A class to handle distributed locking using Google Cloud Storage. While
the lock is acquired by the calling process other processes will not be
able to acquire the lock and will wait until they acquire it or until
the timeout is reached.
Parameters
----------
bucket_name : str
The name of the cloud storage bucket.
lock_name : str
The name of the lock file.
lock_timeout_seconds : int, optional
The timeout in seconds to wait for acquiring the lock (default is 60).
Methods
-------
__enter__():
Enters the runtime context related to this object.
__exit__(exc_type, exc_val, exc_tb):
Exits the runtime context related to this object.
lock() -> bool:
Attempts to acquire the lock.
unlock() -> None:
Releases the lock.
wait_for_lock(timeout: int) -> None:
Waits until the lock is acquired or the timeout is reached.
Usage
-----
>>> with RemoteLock(bucket_name="my_bucket", lock_name="my_lock") as lock:
>>> # Critical section of code
>>> pass
"""
def __init__(
self, bucket_name: str, lock_name: str, lock_timeout_seconds: int = 60
) -> None:
self.bucket_name = bucket_name
self.lock_name = lock_name
self.lock_timeout_seconds = lock_timeout_seconds
self.client = storage.Client()
self.bucket = self.client.bucket(bucket_name)
self.lock_blob = self.bucket.blob(lock_name)
def __enter__(self) -> "RemoteLock":
self.wait_for_lock(self.lock_timeout_seconds)
return self
def __exit__(
self,
exc_type: BaseException | None,
exc_val: BaseException | None,
exc_tb: Any,
) -> None:
self.unlock()
def lock(self) -> bool:
logger.debug("Acquiring lock: {}".format(self.lock_name))
try:
# Using if_generation_match=0 allows us to use cloud storage as a
# locking mechanism as the upload will fail if the blob already
# exists. We also don't have write race conditions if another
# process simultaneously tries to acquire the lock
# (upload the file).
self.lock_blob.upload_from_string("lock", if_generation_match=0)
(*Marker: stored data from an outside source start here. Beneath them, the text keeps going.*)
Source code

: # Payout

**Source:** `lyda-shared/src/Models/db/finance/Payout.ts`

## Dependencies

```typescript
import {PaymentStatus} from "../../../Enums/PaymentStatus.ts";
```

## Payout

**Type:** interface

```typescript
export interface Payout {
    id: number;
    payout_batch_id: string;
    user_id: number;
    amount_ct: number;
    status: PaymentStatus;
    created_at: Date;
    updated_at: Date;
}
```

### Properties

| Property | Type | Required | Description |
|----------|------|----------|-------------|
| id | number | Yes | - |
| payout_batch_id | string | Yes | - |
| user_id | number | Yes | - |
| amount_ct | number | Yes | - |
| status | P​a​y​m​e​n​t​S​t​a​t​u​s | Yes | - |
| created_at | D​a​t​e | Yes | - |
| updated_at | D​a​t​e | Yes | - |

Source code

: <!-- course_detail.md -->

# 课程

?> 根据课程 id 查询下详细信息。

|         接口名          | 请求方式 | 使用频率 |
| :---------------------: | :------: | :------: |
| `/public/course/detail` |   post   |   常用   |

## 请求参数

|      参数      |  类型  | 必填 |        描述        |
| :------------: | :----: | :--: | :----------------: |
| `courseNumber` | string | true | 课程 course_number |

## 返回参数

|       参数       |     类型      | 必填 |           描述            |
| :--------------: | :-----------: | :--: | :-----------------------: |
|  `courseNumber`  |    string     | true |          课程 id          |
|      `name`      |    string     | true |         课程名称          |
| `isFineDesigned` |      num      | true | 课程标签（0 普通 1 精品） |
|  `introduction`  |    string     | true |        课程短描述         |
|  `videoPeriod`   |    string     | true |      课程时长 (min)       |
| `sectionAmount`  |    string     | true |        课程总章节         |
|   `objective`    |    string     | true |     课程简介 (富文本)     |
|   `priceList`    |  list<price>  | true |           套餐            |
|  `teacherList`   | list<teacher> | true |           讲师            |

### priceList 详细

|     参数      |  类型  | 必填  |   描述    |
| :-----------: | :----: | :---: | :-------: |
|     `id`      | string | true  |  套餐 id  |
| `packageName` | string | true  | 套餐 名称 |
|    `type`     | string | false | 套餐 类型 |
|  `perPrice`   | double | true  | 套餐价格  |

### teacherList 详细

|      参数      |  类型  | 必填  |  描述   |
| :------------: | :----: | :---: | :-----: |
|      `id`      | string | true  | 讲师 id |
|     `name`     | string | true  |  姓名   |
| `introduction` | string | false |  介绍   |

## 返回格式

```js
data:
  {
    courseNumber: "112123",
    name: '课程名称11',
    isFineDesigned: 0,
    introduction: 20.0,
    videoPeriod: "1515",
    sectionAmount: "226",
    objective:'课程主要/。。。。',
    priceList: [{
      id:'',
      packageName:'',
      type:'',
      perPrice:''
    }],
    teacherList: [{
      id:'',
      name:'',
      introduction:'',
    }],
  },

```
logger.info(f"Lock successfully acquired: {self.lock_name}")
return True
except Exception as e:
logger.debug(f"Cannot acquire lock {self.lock_name}: {e}")
return False
def unlock(self) -> None:
logger.info(f"Releasing lock: {self.lock_name}")
self.lock_blob.delete()
logger.info(f"Lock successfully released: {self.lock_name}")
def wait_for_lock(self, timeout: int) -> None:
start_time = time.time()
logger.info(f"Waiting for lock: {self.lock_name}")
while not self.lock():
if time.time() - start_time > timeout:
raise TimeoutError(
f"Could not acquire lock {self.lock_name} on bucket "
f"{self.bucket_name} within the specified timeout. "
"This means another process is holding the lock. "
"If you think the other process failed to release the lock "
"you can manually release it by deleting the lock file "
f"on the storage bucket {self.bucket_name}."
)
time.sleep(5)
Other Storage Backends
Since August 2024 Amazon S3 supports conditional writes, so you could replace the GCS backend with S3 in the example above to get the same locking mechanism.